**The data:**
===============

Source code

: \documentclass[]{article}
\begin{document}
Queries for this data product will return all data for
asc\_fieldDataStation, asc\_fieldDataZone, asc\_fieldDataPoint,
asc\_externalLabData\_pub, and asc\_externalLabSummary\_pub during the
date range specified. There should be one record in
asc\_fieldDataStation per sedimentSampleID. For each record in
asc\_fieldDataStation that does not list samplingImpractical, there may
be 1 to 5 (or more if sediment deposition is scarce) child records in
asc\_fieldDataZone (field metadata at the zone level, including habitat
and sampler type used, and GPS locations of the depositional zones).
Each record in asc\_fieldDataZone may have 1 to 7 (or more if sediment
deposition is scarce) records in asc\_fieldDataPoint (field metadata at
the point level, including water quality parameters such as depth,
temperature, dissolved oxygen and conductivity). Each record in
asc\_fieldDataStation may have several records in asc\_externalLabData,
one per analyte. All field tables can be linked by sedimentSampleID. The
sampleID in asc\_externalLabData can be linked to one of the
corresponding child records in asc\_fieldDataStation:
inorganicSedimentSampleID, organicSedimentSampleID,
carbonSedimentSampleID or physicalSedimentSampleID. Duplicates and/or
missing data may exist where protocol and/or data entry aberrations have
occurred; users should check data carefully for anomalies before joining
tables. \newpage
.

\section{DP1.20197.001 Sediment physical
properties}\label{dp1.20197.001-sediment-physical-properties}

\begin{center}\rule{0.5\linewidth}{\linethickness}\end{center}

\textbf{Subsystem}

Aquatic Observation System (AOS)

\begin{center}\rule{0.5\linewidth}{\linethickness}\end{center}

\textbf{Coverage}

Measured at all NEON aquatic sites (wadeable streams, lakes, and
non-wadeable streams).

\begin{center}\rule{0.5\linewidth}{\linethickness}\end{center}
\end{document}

===============

**Directions:**
Please restate every record shown above, word for word.

**Written solution:**
Source code

: \documentclass[]{article}
\begin{document}
Queries for this data product will return all data for
asc\_fieldDataStation, asc\_fieldDataZone, asc\_fieldDataPoint,
asc\_externalLabData\_pub, and asc\_externalLabSummary\_pub during the
date range specified. There should be one record in
asc\_fieldDataStation per sedimentSampleID. For each record in
asc\_fieldDataStation that does not list samplingImpractical, there may
be 1 to 5 (or more if sediment deposition is scarce) child records in
asc\_fieldDataZone (field metadata at the zone level, including habitat
and sampler type used, and GPS locations of the depositional zones).
Each record in asc\_fieldDataZone may have 1 to 7 (or more if sediment
deposition is scarce) records in asc\_fieldDataPoint (field metadata at
the point level, including water quality parameters such as depth,
temperature, dissolved oxygen and conductivity). Each record in
asc\_fieldDataStation may have several records in asc\_externalLabData,
one per analyte. All field tables can be linked by sedimentSampleID. The
sampleID in asc\_externalLabData can be linked to one of the
corresponding child records in asc\_fieldDataStation:
inorganicSedimentSampleID, organicSedimentSampleID,
carbonSedimentSampleID or physicalSedimentSampleID. Duplicates and/or
missing data may exist where protocol and/or data entry aberrations have
occurred; users should check data carefully for anomalies before joining
tables. \newpage
.

\section{DP1.20197.001 Sediment physical
properties}\label{dp1.20197.001-sediment-physical-properties}

\begin{center}\rule{0.5\linewidth}{\linethickness}\end{center}

\textbf{Subsystem}

Aquatic Observation System (AOS)

\begin{center}\rule{0.5\linewidth}{\linethickness}\end{center}

\textbf{Coverage}

Measured at all NEON aquatic sites (wadeable streams, lakes, and
non-wadeable streams).

\begin{center}\rule{0.5\linewidth}{\linethickness}\end{center}
\end{document}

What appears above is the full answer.